Both the EU and the Kenyan government announced they would resume talks on the deal known as the interim EU-Economic Partnership Agreement (iEU-EPA) this week before its conclusion in March.
“We are resuming negotiations this week, and we hope these negotiations will be completed when the President (William Ruto) travels to the EU next month,” EU Ambassador to Kenya Henriette Geiger said.
“By the 31st of March, we must conclude our economic partnership agreement,” added Trade and Investments Cabinet Secretary Moses Kuria.
The interim agreement is expected to be a placeholder for the Economic Partnership Agreement (EPA) between the EU and the East African Community (EAC) countries, of which Kenya is a member.
The interim pact will mirror the actual EPA initiated in 2014. Kenya and Rwanda signed the deal in September 2016, but only Nairobi has ratified it, with other EAC partner states as holdouts.
This left the EU-EAC-EPA in limbo as it has been a prerequisite that the agreement is endorsed by all EAC member states for it to become effective.
The signing of the EPA deal was initially delayed because some states wanted a provision for special export taxes to protect certain sectors they consider sensitive and to discourage the exportation of raw materials to Europe.
Kenya’s neighbours, which are classified as least developed countries (LDCs), enjoy preferential access to the EU market.
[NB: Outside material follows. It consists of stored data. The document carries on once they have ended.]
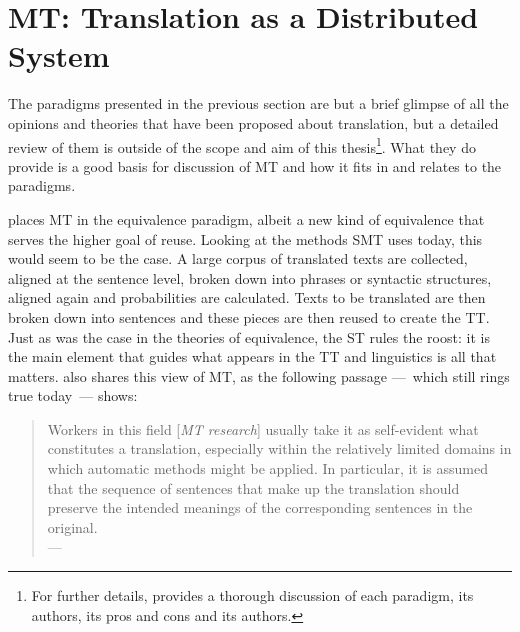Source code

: \section{MT: Translation as a Distributed System}
\label{sec:mt_theory}

\noindent The paradigms presented in the previous section are but a brief glimpse of all the opinions and theories that have been proposed about translation, but a detailed review of them is outside of the scope and aim of this thesis\footnote{For further details, \textcite{pym2009exploring} provides a thorough discussion of each paradigm, its authors, its pros and cons and its authors.}. What they do provide is a good basis for discussion of \ac{MT} and how it fits in and relates to the paradigms.

\textcite{pym2009exploring} places \ac{MT} in the equivalence paradigm, albeit a new kind of equivalence that serves the higher goal of reuse. Looking at the methods \ac{SMT} uses today, this would seem to be the case. A large corpus of translated texts are collected, aligned at the sentence level, broken down into phrases or syntactic structures, aligned again and probabilities are calculated. Texts to be translated are then broken down into sentences and these pieces are then reused to create the \ac{TT}. Just as was the case in the theories of equivalence, the \ac{ST} rules the roost: it is the main element that guides what appears in the \ac{TT} and linguistics is all that matters. \textcite{kay1997still} also shares this view of \ac{MT}, as the following passage ---~which still rings true today~--- shows:

\begin{quote}
    Workers in this field [\textit{\ac{MT} research}] usually take it as self-evident what constitutes a translation, especially within the relatively limited domains in which automatic methods might be applied. In particular, it is assumed that the sequence of sentences that make up the translation should preserve the intended meanings of the corresponding sentences in the original. \\
--- \textcite{kay1997still}
\end{quote}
This has forced Kenya, a lower middle-income economy, to seek a temporary arrangement with the EU as its goods stood to attract higher taxes.
EU-Kenya forum
“Our neighbours must aspire to rise from the least developed category. We cannot incentivise poverty,” said Trade CS.
President Ruto has urged the Kenyan and EU officials to close the deal during the negotiations set to happen at the sidelines of the inaugural EU-Kenya Business Forum, which runs on Monday and Tuesday this week.
“Doing business in Kenya is strategic and highly beneficial. It is in the EU’s best interest to complete the deal,” President Ruto said.
The temporary EU-Kenya deal is expected to liberalise trade in goods on a mutual basis, giving Kenya duty-free access to the EU market for all exports and partial and gradual opening of the Kenyan market, including agriculture and fishery products.
The interim pact will remain open for other EAC partner states to join.
EU is a key trading partner to Kenya and is the largest market for domestic exports.
Kenyan exports to the EU mainly cover coffee, cut flowers, tea and vegetables.
Imports from the EU broadly cover machinery and mechanical appliances, equipment and parts, vehicles and pharmaceutical products.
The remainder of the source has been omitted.